Better that they remain unaware that it is involved, or they'll use it
as prima facie evidence that foundations is irrelevant to mathematical
practice.

Look at

http://pirate.shu.edu/~wachsmut/ira/infinity/proofs/combctbl.html

for example.  This is from Bert Wachsmut's "Interactive Real Analysis,"
which bills itself as an online, interactive textbook for Real Analysis
or Advanced Calculus dealing with sets, sequences, series, continuity,
differentiability, integrability, topology, etc.  Wachsmut, an associate
professor of mathematics and CS at Seton College, says "The proof of the
next statement - that the countable union of countable sets is again
countable - is very similar" [to the proof that N^2 is countable].

Another example: Proposition A.4 of

http://www.math.unl.edu/~webnotes/classes/classAppA/classAppA.htm

This is from John Lindsay Orr's class notes for an analysis course at
the University of Nebraska--Lincoln.  Same deal.

Choice is never even mentioned.  And why should it be when ordinary
mathematical reasoning can give a completely deterministic, i.e.
choice-free, enumeration of the elements of such a union?

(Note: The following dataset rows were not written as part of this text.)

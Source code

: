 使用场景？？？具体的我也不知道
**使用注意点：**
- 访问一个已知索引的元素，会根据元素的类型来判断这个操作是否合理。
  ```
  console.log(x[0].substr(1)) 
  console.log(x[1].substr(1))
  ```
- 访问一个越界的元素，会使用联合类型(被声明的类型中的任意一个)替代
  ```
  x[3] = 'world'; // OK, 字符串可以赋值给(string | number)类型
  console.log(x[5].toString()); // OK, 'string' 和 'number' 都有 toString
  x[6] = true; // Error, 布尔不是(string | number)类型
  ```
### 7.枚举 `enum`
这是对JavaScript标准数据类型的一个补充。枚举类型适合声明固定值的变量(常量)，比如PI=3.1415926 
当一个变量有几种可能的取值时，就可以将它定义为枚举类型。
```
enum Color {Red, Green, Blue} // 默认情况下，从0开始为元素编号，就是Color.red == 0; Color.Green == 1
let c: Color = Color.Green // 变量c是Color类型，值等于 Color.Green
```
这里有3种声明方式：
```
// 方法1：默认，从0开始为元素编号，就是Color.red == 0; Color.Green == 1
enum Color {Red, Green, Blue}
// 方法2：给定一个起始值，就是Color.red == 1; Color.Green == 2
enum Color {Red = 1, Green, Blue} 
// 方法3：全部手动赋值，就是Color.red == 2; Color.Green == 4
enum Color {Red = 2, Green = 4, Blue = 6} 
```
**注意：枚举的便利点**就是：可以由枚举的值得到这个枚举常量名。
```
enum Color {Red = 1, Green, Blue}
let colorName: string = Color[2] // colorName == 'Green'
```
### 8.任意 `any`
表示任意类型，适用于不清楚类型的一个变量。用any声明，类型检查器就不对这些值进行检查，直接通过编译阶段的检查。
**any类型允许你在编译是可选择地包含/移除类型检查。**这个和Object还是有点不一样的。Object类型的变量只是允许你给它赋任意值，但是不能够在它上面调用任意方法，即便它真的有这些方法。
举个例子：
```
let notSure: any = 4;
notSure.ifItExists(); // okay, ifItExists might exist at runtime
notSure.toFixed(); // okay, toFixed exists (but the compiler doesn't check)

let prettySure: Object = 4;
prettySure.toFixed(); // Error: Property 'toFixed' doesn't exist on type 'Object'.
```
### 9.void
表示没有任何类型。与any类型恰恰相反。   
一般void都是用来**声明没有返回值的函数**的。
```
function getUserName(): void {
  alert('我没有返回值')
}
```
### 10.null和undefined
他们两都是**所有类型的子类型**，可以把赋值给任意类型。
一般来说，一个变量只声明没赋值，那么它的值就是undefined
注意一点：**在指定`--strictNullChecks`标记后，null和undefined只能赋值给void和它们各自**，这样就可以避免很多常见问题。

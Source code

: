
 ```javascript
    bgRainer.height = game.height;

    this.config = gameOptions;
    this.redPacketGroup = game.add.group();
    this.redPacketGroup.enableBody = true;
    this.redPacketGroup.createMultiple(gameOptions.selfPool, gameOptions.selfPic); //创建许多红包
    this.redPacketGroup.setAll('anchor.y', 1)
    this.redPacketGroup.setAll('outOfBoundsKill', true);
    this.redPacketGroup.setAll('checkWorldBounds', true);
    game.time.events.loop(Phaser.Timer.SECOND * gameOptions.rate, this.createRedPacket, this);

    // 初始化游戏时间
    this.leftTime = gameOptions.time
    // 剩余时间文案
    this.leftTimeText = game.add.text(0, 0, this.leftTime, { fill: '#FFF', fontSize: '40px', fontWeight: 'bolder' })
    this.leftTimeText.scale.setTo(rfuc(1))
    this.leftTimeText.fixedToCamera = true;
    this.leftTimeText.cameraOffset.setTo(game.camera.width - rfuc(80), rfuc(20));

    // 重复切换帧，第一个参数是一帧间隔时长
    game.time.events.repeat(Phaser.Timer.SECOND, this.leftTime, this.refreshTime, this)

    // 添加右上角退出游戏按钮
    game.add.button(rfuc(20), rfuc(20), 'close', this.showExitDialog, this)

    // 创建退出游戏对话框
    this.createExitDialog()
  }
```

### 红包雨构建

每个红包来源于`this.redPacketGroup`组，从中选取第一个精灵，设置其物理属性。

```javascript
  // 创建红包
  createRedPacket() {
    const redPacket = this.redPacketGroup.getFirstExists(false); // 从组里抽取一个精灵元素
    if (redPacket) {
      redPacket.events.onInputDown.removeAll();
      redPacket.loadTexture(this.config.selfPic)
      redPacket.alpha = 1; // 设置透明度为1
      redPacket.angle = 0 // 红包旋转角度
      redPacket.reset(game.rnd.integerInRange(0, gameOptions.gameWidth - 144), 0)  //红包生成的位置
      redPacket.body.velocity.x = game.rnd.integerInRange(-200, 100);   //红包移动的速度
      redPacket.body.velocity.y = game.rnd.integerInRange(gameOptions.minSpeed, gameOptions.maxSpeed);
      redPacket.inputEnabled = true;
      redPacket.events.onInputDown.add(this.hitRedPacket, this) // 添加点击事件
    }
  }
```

Define a countable set to be a pair (X,f) consisting of a set X and an
injection f: X --> N.  (If you have some other definition of "countable
set," why is yours better?)  Given a countable family (X_i,f_i) of
countable sets indexed by natural numbers i, construct an injection
q: U --> N where U is the union of the family as follows.

1.  Let g: U --> N be defined by g(x) = the least i such that x is in
X_i.  The definition of U and the well-ordering of N make g well-defined.

2.  Let h: U --> N be defined by h(x) = f_{g(x)}(x).

3.  Let k = gxh: UxU --> NxN be the evident product k(x,y) =
(g(x),h(y)).  (My categorical proclivities are showing here.)

4.  Let d: U --> UxU be the diagonal d(x) = (x,x).  (Ok, I'm being
pedantic here---I could have defined k: U --> NxN more directly as k(x)
= (g(x),h(x))---but better that than to be accused of some kind of
sloppiness in this context!)

5.  Let p: NxN --> N be any injection, e.g. p(i,j) = 2^i * 3^j.  (For a
totally unrelated reason this particular injection played a central role
in my Ph.D. thesis, whence my attachment to it.)

CLAIM: The composite q = pkd: U --> N is an injection.  That is, U as
the union of an arbitrary countable family of countable sets is countable.

If any of steps 1-5 of this elementary reasoning is outside ZF then I
would submit that ZF is not representative of mathematical practice.  If
the problem is with your definition of "countable set" then you need to
convince me (and I imagine Wachsmut, Orr, and presumably many other
mathematicians) that your definition confers some benefit.